'''
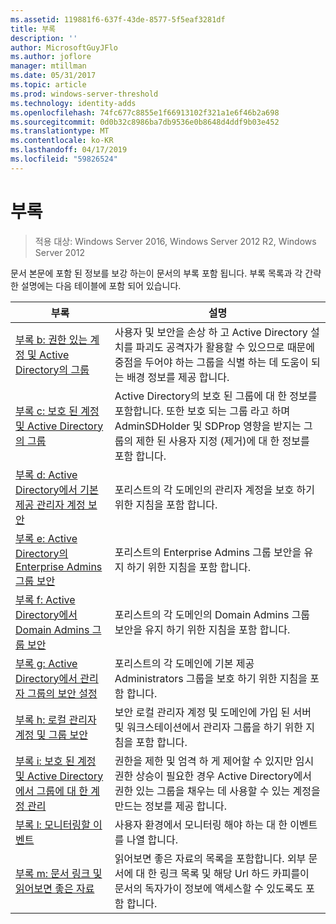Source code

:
 ```yaml
---
ms.assetid: 119881f6-637f-43de-8577-5f5eaf3281df
title: 부록
description: ''
author: MicrosoftGuyJFlo
ms.author: joflore
manager: mtillman
ms.date: 05/31/2017
ms.topic: article
ms.prod: windows-server-threshold
ms.technology: identity-adds
ms.openlocfilehash: 74fc677c8855e1f66913102f321a1e6f46b2a698
ms.sourcegitcommit: 0d0b32c8986ba7db9536e0b8648d4ddf9b03e452
ms.translationtype: MT
ms.contentlocale: ko-KR
ms.lasthandoff: 04/17/2019
ms.locfileid: "59826524"
---
```

# <a name="appendices"></a>부록

>적용 대상: Windows Server 2016, Windows Server 2012 R2, Windows Server 2012

문서 본문에 포함 된 정보를 보강 하는이 문서의 부록 포함 됩니다. 부록 목록과 각 간략 한 설명에는 다음 테이블에 포함 되어 있습니다.  
  

|**부록**|**설명**|  
| --- | --- | 
|[부록 b: 권한 있는 계정 및 Active Directory의 그룹](../../../ad-ds/plan/security-best-practices/Appendix-B--Privileged-Accounts-and-Groups-in-Active-Directory.md)|사용자 및 보안을 손상 하 고 Active Directory 설치를 파괴도 공격자가 활용할 수 있으므로 때문에 중점을 두어야 하는 그룹을 식별 하는 데 도움이 되는 배경 정보를 제공 합니다.|  
|[부록 c: 보호 된 계정 및 Active Directory의 그룹](../../../ad-ds/plan/security-best-practices/Appendix-C--Protected-Accounts-and-Groups-in-Active-Directory.md)|Active Directory의 보호 된 그룹에 대 한 정보를 포함합니다. 또한 보호 되는 그룹 라고 하며 AdminSDHolder 및 SDProp 영향을 받지는 그룹의 제한 된 사용자 지정 (제거)에 대 한 정보를 포함 합니다.|  
|[부록 d: Active Directory에서 기본 제공 관리자 계정 보안](../../../ad-ds/plan/security-best-practices/Appendix-D--Securing-Built-In-Administrator-Accounts-in-Active-Directory.md)|포리스트의 각 도메인의 관리자 계정을 보호 하기 위한 지침을 포함 합니다.|  
|[부록 e: Active Directory의 Enterprise Admins 그룹 보안](../../../ad-ds/plan/security-best-practices/Appendix-E--Securing-Enterprise-Admins-Groups-in-Active-Directory.md)|포리스트의 Enterprise Admins 그룹 보안을 유지 하기 위한 지침을 포함 합니다.|  
|[부록 f: Active Directory에서 Domain Admins 그룹 보안](../../../ad-ds/plan/security-best-practices/Appendix-F--Securing-Domain-Admins-Groups-in-Active-Directory.md)|포리스트의 각 도메인의 Domain Admins 그룹 보안을 유지 하기 위한 지침을 포함 합니다.|  
|[부록 g: Active Directory에서 관리자 그룹의 보안 설정](../../../ad-ds/plan/security-best-practices/Appendix-G--Securing-Administrators-Groups-in-Active-Directory.md)|포리스트의 각 도메인에 기본 제공 Administrators 그룹을 보호 하기 위한 지침을 포함 합니다.|  
|[부록 h: 로컬 관리자 계정 및 그룹 보안](../../../ad-ds/plan/security-best-practices/Appendix-H--Securing-Local-Administrator-Accounts-and-Groups.md)|보안 로컬 관리자 계정 및 도메인에 가입 된 서버 및 워크스테이션에서 관리자 그룹을 하기 위한 지침을 포함 합니다.|  
|[부록 i: 보호 된 계정 및 Active Directory에서 그룹에 대 한 계정 관리](../../../ad-ds/manage/component-updates/Appendix-I--Creating-Management-Accounts-for-Protected-Accounts-and-Groups-in-Active-Directory.md)|권한을 제한 및 엄격 하 게 제어할 수 있지만 임시 권한 상승이 필요한 경우 Active Directory에서 권한 있는 그룹을 채우는 데 사용할 수 있는 계정을 만드는 정보를 제공 합니다.|   
|[부록 l: 모니터링할 이벤트](../../../ad-ds/plan/Appendix-L--Events-to-Monitor.md)|사용자 환경에서 모니터링 해야 하는 대 한 이벤트를 나열 합니다.|  
|[부록 m: 문서 링크 및 읽어보면 좋은 자료](../../../ad-ds/manage/Appendix-M--Document-Links-and-Recommended-Reading.md)|읽어보면 좋은 자료의 목록을 포함합니다. 외부 문서에 대 한 링크 목록 및 해당 Url 하드 카피를이 문서의 독자가이 정보에 액세스할 수 있도록도 포함 합니다.|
'''
About this exercise - Where an entry includes an image, leave that image out; otherwise, reproduce everything exactly.

Answer to this exercise -
Source code

:
 ```yaml
---
ms.assetid: 119881f6-637f-43de-8577-5f5eaf3281df
title: 부록
description: ''
author: MicrosoftGuyJFlo
ms.author: joflore
manager: mtillman
ms.date: 05/31/2017
ms.topic: article
ms.prod: windows-server-threshold
ms.technology: identity-adds
ms.openlocfilehash: 74fc677c8855e1f66913102f321a1e6f46b2a698
ms.sourcegitcommit: 0d0b32c8986ba7db9536e0b8648d4ddf9b03e452
ms.translationtype: MT
ms.contentlocale: ko-KR
ms.lasthandoff: 04/17/2019
ms.locfileid: "59826524"
---
```

# <a name="appendices"></a>부록

>적용 대상: Windows Server 2016, Windows Server 2012 R2, Windows Server 2012

문서 본문에 포함 된 정보를 보강 하는이 문서의 부록 포함 됩니다. 부록 목록과 각 간략 한 설명에는 다음 테이블에 포함 되어 있습니다.  
  

|**부록**|**설명**|  
| --- | --- | 
|[부록 b: 권한 있는 계정 및 Active Directory의 그룹](../../../ad-ds/plan/security-best-practices/Appendix-B--Privileged-Accounts-and-Groups-in-Active-Directory.md)|사용자 및 보안을 손상 하 고 Active Directory 설치를 파괴도 공격자가 활용할 수 있으므로 때문에 중점을 두어야 하는 그룹을 식별 하는 데 도움이 되는 배경 정보를 제공 합니다.|  
|[부록 c: 보호 된 계정 및 Active Directory의 그룹](../../../ad-ds/plan/security-best-practices/Appendix-C--Protected-Accounts-and-Groups-in-Active-Directory.md)|Active Directory의 보호 된 그룹에 대 한 정보를 포함합니다. 또한 보호 되는 그룹 라고 하며 AdminSDHolder 및 SDProp 영향을 받지는 그룹의 제한 된 사용자 지정 (제거)에 대 한 정보를 포함 합니다.|  
|[부록 d: Active Directory에서 기본 제공 관리자 계정 보안](../../../ad-ds/plan/security-best-practices/Appendix-D--Securing-Built-In-Administrator-Accounts-in-Active-Directory.md)|포리스트의 각 도메인의 관리자 계정을 보호 하기 위한 지침을 포함 합니다.|  
|[부록 e: Active Directory의 Enterprise Admins 그룹 보안](../../../ad-ds/plan/security-best-practices/Appendix-E--Securing-Enterprise-Admins-Groups-in-Active-Directory.md)|포리스트의 Enterprise Admins 그룹 보안을 유지 하기 위한 지침을 포함 합니다.|  
|[부록 f: Active Directory에서 Domain Admins 그룹 보안](../../../ad-ds/plan/security-best-practices/Appendix-F--Securing-Domain-Admins-Groups-in-Active-Directory.md)|포리스트의 각 도메인의 Domain Admins 그룹 보안을 유지 하기 위한 지침을 포함 합니다.|  
|[부록 g: Active Directory에서 관리자 그룹의 보안 설정](../../../ad-ds/plan/security-best-practices/Appendix-G--Securing-Administrators-Groups-in-Active-Directory.md)|포리스트의 각 도메인에 기본 제공 Administrators 그룹을 보호 하기 위한 지침을 포함 합니다.|  
|[부록 h: 로컬 관리자 계정 및 그룹 보안](../../../ad-ds/plan/security-best-practices/Appendix-H--Securing-Local-Administrator-Accounts-and-Groups.md)|보안 로컬 관리자 계정 및 도메인에 가입 된 서버 및 워크스테이션에서 관리자 그룹을 하기 위한 지침을 포함 합니다.|  
|[부록 i: 보호 된 계정 및 Active Directory에서 그룹에 대 한 계정 관리](../../../ad-ds/manage/component-updates/Appendix-I--Creating-Management-Accounts-for-Protected-Accounts-and-Groups-in-Active-Directory.md)|권한을 제한 및 엄격 하 게 제어할 수 있지만 임시 권한 상승이 필요한 경우 Active Directory에서 권한 있는 그룹을 채우는 데 사용할 수 있는 계정을 만드는 정보를 제공 합니다.|   
|[부록 l: 모니터링할 이벤트](../../../ad-ds/plan/Appendix-L--Events-to-Monitor.md)|사용자 환경에서 모니터링 해야 하는 대 한 이벤트를 나열 합니다.|  
|[부록 m: 문서 링크 및 읽어보면 좋은 자료](../../../ad-ds/manage/Appendix-M--Document-Links-and-Recommended-Reading.md)|읽어보면 좋은 자료의 목록을 포함합니다. 외부 문서에 대 한 링크 목록 및 해당 Url 하드 카피를이 문서의 독자가이 정보에 액세스할 수 있도록도 포함 합니다.|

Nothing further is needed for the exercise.